## ACTION ITEM
Your answer should repeat every line of the records below in which the word "碁峰资讯股份有限公司" appears.

## STUDY MATERIAL
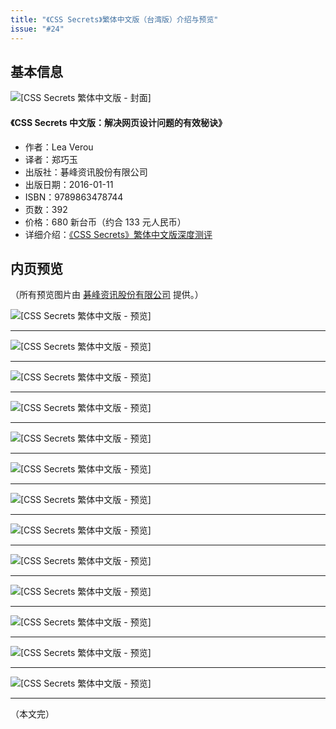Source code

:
 ```yaml
---
title: "《CSS Secrets》繁体中文版（台湾版）介绍与预览"
issue: "#24"
---
```


## 基本信息

![[CSS Secrets 繁体中文版 - 封面]](http://www.gotop.com.tw/Waweb2004/WawebImages/BookXL/A447.jpg)

#### 《CSS Secrets 中文版：解决网页设计问题的有效秘诀》

* 作者：Lea Verou
* 译者：郑巧玉
* 出版社：碁峰资讯股份有限公司
* 出版日期：2016-01-11
* ISBN：9789863478744
* 页数：392
* 价格：680 新台币（约合 133 元人民币）
* 详细介绍：[《CSS Secrets》繁体中文版深度测评](http://mp.weixin.qq.com/s?__biz=MzIyMjE0ODQ0OQ==&mid=402491044&idx=1&sn=7f7873060c1331e9cf4477b095aa7226#rd)

## 内页预览

（所有预览图片由 [碁峰资讯股份有限公司](http://books.gotop.com.tw/o_A447) 提供。）

![[CSS Secrets 繁体中文版 - 预览]](http://www.gotop.com.tw/waweb2004/WawebImages/BookCom/A447/9789863478744_b1.jpg)

***

![[CSS Secrets 繁体中文版 - 预览]](http://www.gotop.com.tw/waweb2004/WawebImages/BookCom/A447/9789863478744_b2.jpg)

***

![[CSS Secrets 繁体中文版 - 预览]](http://www.gotop.com.tw/waweb2004/WawebImages/BookCom/A447/9789863478744_b3.jpg)

***

![[CSS Secrets 繁体中文版 - 预览]](http://www.gotop.com.tw/waweb2004/WawebImages/BookCom/A447/9789863478744_b4.jpg)

***

![[CSS Secrets 繁体中文版 - 预览]](http://www.gotop.com.tw/waweb2004/WawebImages/BookCom/A447/9789863478744_b5.jpg)

***

![[CSS Secrets 繁体中文版 - 预览]](http://www.gotop.com.tw/waweb2004/WawebImages/BookCom/A447/9789863478744_b6.jpg)

***

![[CSS Secrets 繁体中文版 - 预览]](http://www.gotop.com.tw/waweb2004/WawebImages/BookCom/A447/9789863478744_b7.jpg)

***

![[CSS Secrets 繁体中文版 - 预览]](http://www.gotop.com.tw/waweb2004/WawebImages/BookCom/A447/9789863478744_b8.jpg)

***

![[CSS Secrets 繁体中文版 - 预览]](http://www.gotop.com.tw/waweb2004/WawebImages/BookCom/A447/9789863478744_b9.jpg)

***

![[CSS Secrets 繁体中文版 - 预览]](http://www.gotop.com.tw/waweb2004/WawebImages/BookCom/A447/9789863478744_b10.jpg)

***

![[CSS Secrets 繁体中文版 - 预览]](http://www.gotop.com.tw/waweb2004/WawebImages/BookCom/A447/9789863478744_b11.jpg)

***

![[CSS Secrets 繁体中文版 - 预览]](http://www.gotop.com.tw/waweb2004/WawebImages/BookCom/A447/9789863478744_b12.jpg)

***

![[CSS Secrets 繁体中文版 - 预览]](http://www.gotop.com.tw/waweb2004/WawebImages/BookCom/A447/9789863478744_b13.jpg)

***

（本文完）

## OUTPUT OF THE TASK
* 出版社：碁峰资讯股份有限公司
（所有预览图片由 [碁峰资讯股份有限公司](http://books.gotop.com.tw/o_A447) 提供。）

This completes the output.